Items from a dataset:
════════

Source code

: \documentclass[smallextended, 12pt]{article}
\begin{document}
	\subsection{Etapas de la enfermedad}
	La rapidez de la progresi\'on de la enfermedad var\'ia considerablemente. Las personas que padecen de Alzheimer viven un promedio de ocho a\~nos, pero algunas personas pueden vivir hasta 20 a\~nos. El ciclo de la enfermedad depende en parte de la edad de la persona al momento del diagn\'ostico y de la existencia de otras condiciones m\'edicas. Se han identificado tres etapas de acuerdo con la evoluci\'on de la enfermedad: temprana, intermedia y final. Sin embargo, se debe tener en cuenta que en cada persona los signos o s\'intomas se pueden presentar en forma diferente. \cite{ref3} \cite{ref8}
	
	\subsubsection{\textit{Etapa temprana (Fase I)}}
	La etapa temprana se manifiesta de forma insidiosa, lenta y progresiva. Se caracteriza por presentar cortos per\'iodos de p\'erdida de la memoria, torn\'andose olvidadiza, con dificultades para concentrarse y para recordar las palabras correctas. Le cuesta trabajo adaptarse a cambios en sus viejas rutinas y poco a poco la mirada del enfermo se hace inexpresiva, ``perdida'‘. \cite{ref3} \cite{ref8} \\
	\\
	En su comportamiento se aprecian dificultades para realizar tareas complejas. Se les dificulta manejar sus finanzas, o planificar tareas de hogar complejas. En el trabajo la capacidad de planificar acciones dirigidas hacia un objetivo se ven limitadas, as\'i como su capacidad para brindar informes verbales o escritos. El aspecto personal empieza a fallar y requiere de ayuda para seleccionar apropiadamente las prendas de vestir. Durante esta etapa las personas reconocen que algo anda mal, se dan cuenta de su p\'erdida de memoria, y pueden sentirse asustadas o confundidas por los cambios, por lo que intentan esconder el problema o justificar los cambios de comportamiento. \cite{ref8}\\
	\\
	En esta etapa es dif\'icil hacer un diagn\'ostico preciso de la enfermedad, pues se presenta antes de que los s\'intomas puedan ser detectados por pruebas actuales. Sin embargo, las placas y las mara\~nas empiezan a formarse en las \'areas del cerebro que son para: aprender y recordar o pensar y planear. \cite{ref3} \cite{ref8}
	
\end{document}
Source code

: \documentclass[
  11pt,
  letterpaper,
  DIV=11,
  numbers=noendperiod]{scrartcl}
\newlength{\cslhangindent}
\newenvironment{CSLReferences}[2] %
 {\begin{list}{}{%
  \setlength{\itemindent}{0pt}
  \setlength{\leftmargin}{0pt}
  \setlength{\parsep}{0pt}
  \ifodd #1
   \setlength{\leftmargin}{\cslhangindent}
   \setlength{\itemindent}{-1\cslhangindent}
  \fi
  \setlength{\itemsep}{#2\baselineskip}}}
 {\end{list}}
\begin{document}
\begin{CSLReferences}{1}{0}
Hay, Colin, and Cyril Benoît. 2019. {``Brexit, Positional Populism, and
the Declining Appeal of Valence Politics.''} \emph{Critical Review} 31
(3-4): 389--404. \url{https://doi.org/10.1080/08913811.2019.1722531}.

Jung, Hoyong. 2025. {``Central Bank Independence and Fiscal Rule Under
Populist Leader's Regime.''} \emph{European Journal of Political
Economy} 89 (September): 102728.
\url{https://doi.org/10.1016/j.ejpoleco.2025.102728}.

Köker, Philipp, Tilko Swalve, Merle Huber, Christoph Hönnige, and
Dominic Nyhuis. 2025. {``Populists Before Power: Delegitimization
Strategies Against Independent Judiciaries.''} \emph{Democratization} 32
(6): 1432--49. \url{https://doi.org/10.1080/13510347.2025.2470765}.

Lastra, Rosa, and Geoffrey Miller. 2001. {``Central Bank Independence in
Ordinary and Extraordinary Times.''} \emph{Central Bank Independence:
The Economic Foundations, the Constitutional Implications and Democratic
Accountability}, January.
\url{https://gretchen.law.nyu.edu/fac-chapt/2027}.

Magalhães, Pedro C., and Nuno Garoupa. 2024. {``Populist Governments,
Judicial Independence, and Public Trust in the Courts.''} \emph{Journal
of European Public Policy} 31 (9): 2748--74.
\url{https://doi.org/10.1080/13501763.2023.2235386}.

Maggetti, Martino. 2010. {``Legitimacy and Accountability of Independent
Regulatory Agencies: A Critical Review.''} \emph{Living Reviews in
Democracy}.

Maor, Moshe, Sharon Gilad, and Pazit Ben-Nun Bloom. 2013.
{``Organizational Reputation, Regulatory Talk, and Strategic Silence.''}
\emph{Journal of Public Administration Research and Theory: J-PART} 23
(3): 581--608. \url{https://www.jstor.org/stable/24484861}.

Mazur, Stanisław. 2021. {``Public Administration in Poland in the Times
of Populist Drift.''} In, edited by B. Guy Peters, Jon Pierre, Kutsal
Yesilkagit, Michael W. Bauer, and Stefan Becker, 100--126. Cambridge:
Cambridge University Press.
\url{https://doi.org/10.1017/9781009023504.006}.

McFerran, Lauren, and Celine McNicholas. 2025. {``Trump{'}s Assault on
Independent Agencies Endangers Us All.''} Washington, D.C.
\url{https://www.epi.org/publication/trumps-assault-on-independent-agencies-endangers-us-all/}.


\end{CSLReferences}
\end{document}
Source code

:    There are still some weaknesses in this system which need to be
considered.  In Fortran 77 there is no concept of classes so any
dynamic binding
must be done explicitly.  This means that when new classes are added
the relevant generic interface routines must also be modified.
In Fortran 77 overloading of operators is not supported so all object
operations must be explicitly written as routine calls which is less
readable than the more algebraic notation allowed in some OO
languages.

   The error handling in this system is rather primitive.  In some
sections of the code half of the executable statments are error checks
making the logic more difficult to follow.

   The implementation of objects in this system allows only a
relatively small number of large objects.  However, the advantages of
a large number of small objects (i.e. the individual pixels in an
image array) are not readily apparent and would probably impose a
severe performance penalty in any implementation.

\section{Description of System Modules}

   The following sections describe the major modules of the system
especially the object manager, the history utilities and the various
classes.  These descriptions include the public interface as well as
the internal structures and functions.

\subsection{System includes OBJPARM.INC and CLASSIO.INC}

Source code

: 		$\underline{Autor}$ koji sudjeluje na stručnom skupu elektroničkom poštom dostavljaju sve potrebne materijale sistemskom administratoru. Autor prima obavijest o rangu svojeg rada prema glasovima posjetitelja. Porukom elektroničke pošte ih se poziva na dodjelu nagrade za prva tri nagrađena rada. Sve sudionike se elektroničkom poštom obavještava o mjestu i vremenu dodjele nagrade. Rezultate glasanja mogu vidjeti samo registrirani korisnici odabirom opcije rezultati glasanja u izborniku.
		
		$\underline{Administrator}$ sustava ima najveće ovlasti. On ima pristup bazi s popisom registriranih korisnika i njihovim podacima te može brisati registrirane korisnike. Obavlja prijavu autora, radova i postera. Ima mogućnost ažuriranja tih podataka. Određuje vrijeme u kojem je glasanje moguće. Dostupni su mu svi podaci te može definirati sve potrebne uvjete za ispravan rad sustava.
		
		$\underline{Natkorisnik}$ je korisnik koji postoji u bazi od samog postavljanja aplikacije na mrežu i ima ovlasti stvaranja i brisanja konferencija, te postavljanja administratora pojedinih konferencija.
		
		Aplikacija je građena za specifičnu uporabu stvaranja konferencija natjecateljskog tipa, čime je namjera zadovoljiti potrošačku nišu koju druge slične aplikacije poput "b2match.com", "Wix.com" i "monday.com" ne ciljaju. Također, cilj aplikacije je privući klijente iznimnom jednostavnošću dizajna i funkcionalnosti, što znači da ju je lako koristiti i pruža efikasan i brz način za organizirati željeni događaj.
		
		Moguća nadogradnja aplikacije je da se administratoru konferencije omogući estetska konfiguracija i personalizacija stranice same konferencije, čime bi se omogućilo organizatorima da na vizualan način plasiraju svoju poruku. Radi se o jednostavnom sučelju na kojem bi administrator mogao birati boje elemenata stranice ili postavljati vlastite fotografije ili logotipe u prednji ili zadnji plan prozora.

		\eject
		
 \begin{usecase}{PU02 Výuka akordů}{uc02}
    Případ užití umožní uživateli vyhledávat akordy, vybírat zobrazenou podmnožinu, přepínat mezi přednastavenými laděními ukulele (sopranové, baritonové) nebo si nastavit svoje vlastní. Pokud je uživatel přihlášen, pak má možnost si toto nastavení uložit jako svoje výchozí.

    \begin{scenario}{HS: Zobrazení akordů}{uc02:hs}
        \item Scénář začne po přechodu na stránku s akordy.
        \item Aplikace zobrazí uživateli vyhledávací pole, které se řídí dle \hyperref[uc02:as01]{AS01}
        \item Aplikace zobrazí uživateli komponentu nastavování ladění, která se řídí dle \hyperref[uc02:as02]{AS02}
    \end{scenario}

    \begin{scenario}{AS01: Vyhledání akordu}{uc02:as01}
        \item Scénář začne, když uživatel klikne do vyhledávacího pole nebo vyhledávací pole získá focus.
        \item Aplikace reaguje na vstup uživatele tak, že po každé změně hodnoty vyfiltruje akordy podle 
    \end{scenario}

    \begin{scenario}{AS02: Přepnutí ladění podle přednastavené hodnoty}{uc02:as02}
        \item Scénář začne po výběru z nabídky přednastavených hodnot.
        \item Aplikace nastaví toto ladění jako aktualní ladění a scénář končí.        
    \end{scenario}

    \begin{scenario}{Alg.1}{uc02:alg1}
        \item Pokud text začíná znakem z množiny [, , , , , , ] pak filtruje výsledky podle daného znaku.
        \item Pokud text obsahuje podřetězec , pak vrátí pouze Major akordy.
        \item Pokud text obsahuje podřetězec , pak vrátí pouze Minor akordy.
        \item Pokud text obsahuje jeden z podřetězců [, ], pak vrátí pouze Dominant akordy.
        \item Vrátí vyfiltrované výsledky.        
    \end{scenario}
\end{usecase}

════════

* [WHAT YOU WILL DO]: Find the word "sections" in the entries above. Copy every line that has it.

* [THE ANSWER]:
sections of the code half of the executable statments are error checks
   The following sections describe the major modules of the system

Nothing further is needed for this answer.